Abraham Samuel was LEAVING INDIA, yes, LEAVING INDIA from Mumbai airport. He has an Indian passport. The words used are immigration, which is incorrect. It should be emigration – i.e. leaving. Anyway, while leaving India, the officer asked Abraham Samuel a question in Hindi to which he replied that he speaks English and Tamil but not Hindi. Samuel was harassed, allegedly abused, supervisors were summoned and eventually, he was allowed to go. Samuel tweets –

“The only reason i left was because my flight was scheduled to be boarded at 1:00 AM. Otherwise i would have stayed to lodge a formal complaint against this nincampoop! How do idiots like him make way into the Indian government? (sic)”

Once again, assuming all this is true and factually correct, I am aghast, and very angry.

I travel out of the country fairly often. Over the past few months I have noticed that when leaving, yes leaving, the country I am asked (i) where I am going and (ii) what is the purpose of my visit. On one trip my answer of “Bologna and holiday” did fuck with the mind of the ninacampoop as he had never heard of Bologna. My question is why? Honestly, for the love of God, why should I be asked this when I am an Indian leaving with a valid visa for my destination? I presume Abraham Samuel was asked the same thing in Hindi which caused this furore.

Secondly, I was aghast at the explanations put out by the immigration guys. This was reported in the Times of India, the venerable Lady of Bori Bunder. I quote.

“Refuting the tweets an immigration officer said, “They were doing their duty. They have to cross check with flyers as some Sri Lankans had tried to clear immigration check with fake Indian passports. Many Lankans have been caught with fake passports, so methods are used to verify and check if the flyer is really an Indian.”

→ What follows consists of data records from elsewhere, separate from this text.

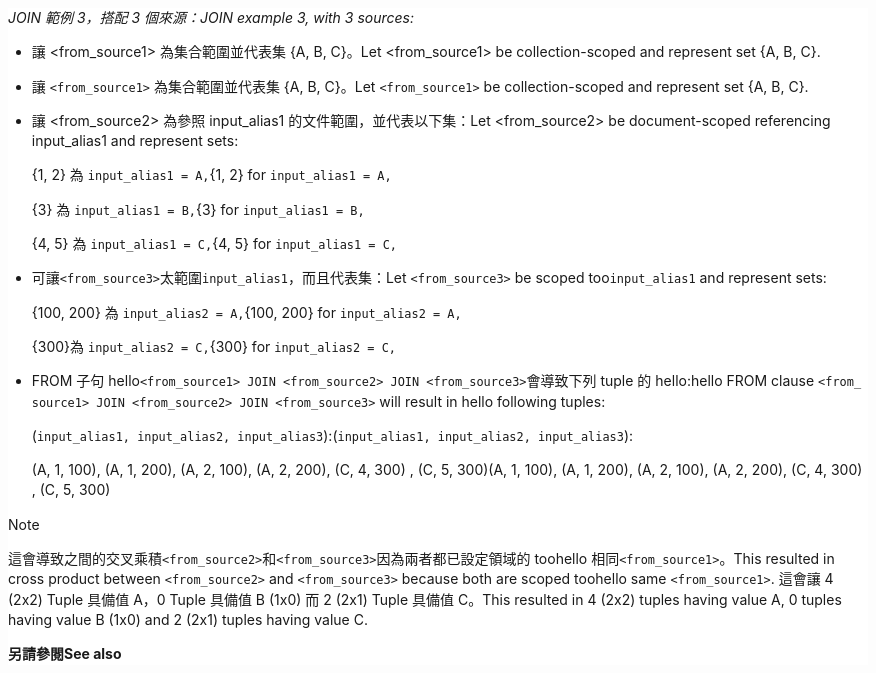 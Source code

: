 <span data-ttu-id="7e8bb-234">*JOIN 範例 3，搭配 3 個來源：*</span><span class="sxs-lookup"><span data-stu-id="7e8bb-234">*JOIN example 3, with 3 sources:*</span></span>  
  
- <span data-ttu-id="7e8bb-235">讓 <from_source1> 為集合範圍並代表集 {A, B, C}。</span><span class="sxs-lookup"><span data-stu-id="7e8bb-235">Let <from_source1> be collection-scoped and represent set {A, B, C}.</span></span>  
  
- <span data-ttu-id="7e8bb-236">讓 `<from_source1>` 為集合範圍並代表集 {A, B, C}。</span><span class="sxs-lookup"><span data-stu-id="7e8bb-236">Let `<from_source1>` be collection-scoped and represent set {A, B, C}.</span></span>  
  
- <span data-ttu-id="7e8bb-237">讓 <from_source2> 為參照 input_alias1 的文件範圍，並代表以下集：</span><span class="sxs-lookup"><span data-stu-id="7e8bb-237">Let <from_source2> be document-scoped referencing input_alias1 and represent sets:</span></span>  
  
    <span data-ttu-id="7e8bb-238">{1, 2} 為 `input_alias1 = A,`</span><span class="sxs-lookup"><span data-stu-id="7e8bb-238">{1, 2} for `input_alias1 = A,`</span></span>  
  
    <span data-ttu-id="7e8bb-239">{3} 為 `input_alias1 = B,`</span><span class="sxs-lookup"><span data-stu-id="7e8bb-239">{3} for `input_alias1 = B,`</span></span>  
  
    <span data-ttu-id="7e8bb-240">{4, 5} 為 `input_alias1 = C,`</span><span class="sxs-lookup"><span data-stu-id="7e8bb-240">{4, 5} for `input_alias1 = C,`</span></span>  
  
- <span data-ttu-id="7e8bb-241">可讓`<from_source3>`太範圍`input_alias1`，而且代表集：</span><span class="sxs-lookup"><span data-stu-id="7e8bb-241">Let `<from_source3>` be scoped too`input_alias1` and represent sets:</span></span>  
  
    <span data-ttu-id="7e8bb-242">{100, 200} 為 `input_alias2 = A,`</span><span class="sxs-lookup"><span data-stu-id="7e8bb-242">{100, 200} for `input_alias2 = A,`</span></span>  
  
    <span data-ttu-id="7e8bb-243">{300}為 `input_alias2 = C,`</span><span class="sxs-lookup"><span data-stu-id="7e8bb-243">{300} for `input_alias2 = C,`</span></span>  
  
- <span data-ttu-id="7e8bb-244">FROM 子句 hello`<from_source1> JOIN <from_source2> JOIN <from_source3>`會導致下列 tuple 的 hello:</span><span class="sxs-lookup"><span data-stu-id="7e8bb-244">hello FROM clause `<from_source1> JOIN <from_source2> JOIN <from_source3>` will result in hello following tuples:</span></span>  
  
    <span data-ttu-id="7e8bb-245">(`input_alias1, input_alias2, input_alias3`):</span><span class="sxs-lookup"><span data-stu-id="7e8bb-245">(`input_alias1, input_alias2, input_alias3`):</span></span>  
  
    <span data-ttu-id="7e8bb-246">(A, 1, 100), (A, 1, 200), (A, 2, 100), (A, 2, 200),  (C, 4, 300) ,  (C, 5, 300)</span><span class="sxs-lookup"><span data-stu-id="7e8bb-246">(A, 1, 100), (A, 1, 200), (A, 2, 100), (A, 2, 200),  (C, 4, 300) ,  (C, 5, 300)</span></span>  
  
> [!NOTE]
> <span data-ttu-id="7e8bb-247">這會導致之間的交叉乘積`<from_source2>`和`<from_source3>`因為兩者都已設定領域的 toohello 相同`<from_source1>`。</span><span class="sxs-lookup"><span data-stu-id="7e8bb-247">This resulted in cross product between `<from_source2>` and `<from_source3>` because both are scoped toohello same `<from_source1>`.</span></span>  <span data-ttu-id="7e8bb-248">這會讓 4 (2x2) Tuple 具備值 A，0 Tuple 具備值 B (1x0) 而 2 (2x1) Tuple 具備值 C。</span><span class="sxs-lookup"><span data-stu-id="7e8bb-248">This resulted in 4 (2x2) tuples having value A, 0 tuples having value B (1x0) and 2 (2x1) tuples having value C.</span></span>  
  
<span data-ttu-id="7e8bb-249">**另請參閱**</span><span class="sxs-lookup"><span data-stu-id="7e8bb-249">**See also**</span></span>  
   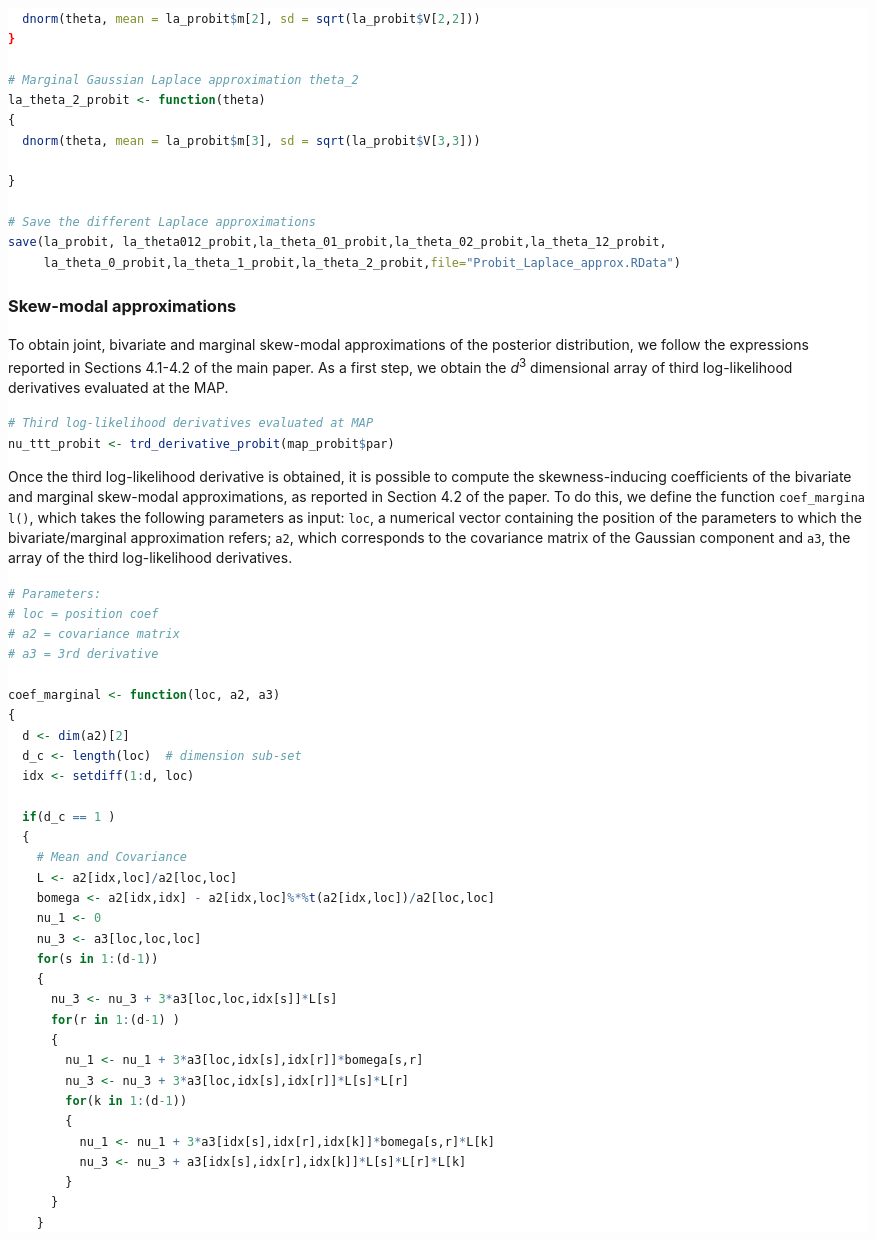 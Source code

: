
 ```r
  dnorm(theta, mean = la_probit$m[2], sd = sqrt(la_probit$V[2,2]))
}

# Marginal Gaussian Laplace approximation theta_2
la_theta_2_probit <- function(theta)
{
  dnorm(theta, mean = la_probit$m[3], sd = sqrt(la_probit$V[3,3]))
  
}

# Save the different Laplace approximations
save(la_probit, la_theta012_probit,la_theta_01_probit,la_theta_02_probit,la_theta_12_probit,
     la_theta_0_probit,la_theta_1_probit,la_theta_2_probit,file="Probit_Laplace_approx.RData")
```

### Skew-modal approximations

To obtain joint, bivariate and marginal skew-modal approximations of the posterior distribution, we follow the expressions reported in Sections 4.1-4.2 of the main paper. As a first step, we obtain the $d^3$ dimensional array of third log-likelihood derivatives evaluated at the MAP.

```r
# Third log-likelihood derivatives evaluated at MAP
nu_ttt_probit <- trd_derivative_probit(map_probit$par)
```
Once the third log-likelihood derivative is obtained, it is possible to compute the skewness-inducing coefficients of the bivariate and marginal skew-modal approximations, as reported in Section 4.2 of the paper. To do this, we define the function `coef_marginal()`, which takes the following parameters as input: `loc`, a numerical vector containing the position of the parameters to which the bivariate/marginal approximation refers; `a2`, which corresponds to the covariance matrix of the Gaussian component and `a3`, the array of the third log-likelihood derivatives.

```r
# Parameters:
# loc = position coef
# a2 = covariance matrix
# a3 = 3rd derivative

coef_marginal <- function(loc, a2, a3)
{
  d <- dim(a2)[2]
  d_c <- length(loc)  # dimension sub-set 
  idx <- setdiff(1:d, loc)
  
  if(d_c == 1 )
  {
    # Mean and Covariance
    L <- a2[idx,loc]/a2[loc,loc]
    bomega <- a2[idx,idx] - a2[idx,loc]%*%t(a2[idx,loc])/a2[loc,loc]
    nu_1 <- 0
    nu_3 <- a3[loc,loc,loc]
    for(s in 1:(d-1))
    {
      nu_3 <- nu_3 + 3*a3[loc,loc,idx[s]]*L[s]
      for(r in 1:(d-1) )
      {
        nu_1 <- nu_1 + 3*a3[loc,idx[s],idx[r]]*bomega[s,r]
        nu_3 <- nu_3 + 3*a3[loc,idx[s],idx[r]]*L[s]*L[r]
        for(k in 1:(d-1))
        {
          nu_1 <- nu_1 + 3*a3[idx[s],idx[r],idx[k]]*bomega[s,r]*L[k]
          nu_3 <- nu_3 + a3[idx[s],idx[r],idx[k]]*L[s]*L[r]*L[k]
        }
      }
    }
```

Stunning, simply stunning. Straight from the highly trained brain of a 9th Standard functionally literate. These very gentlemen are protecting our borders from illegal immigrants. A method to check if a person is Indian is to speak to him in Hindi. Absolutely fucking brilliant! Sometimes I wonder why Sachin Ramesh Tendulkar was given the Bharat Ratna. We have un-named worthiness among us.

This my dear readers, is our India today.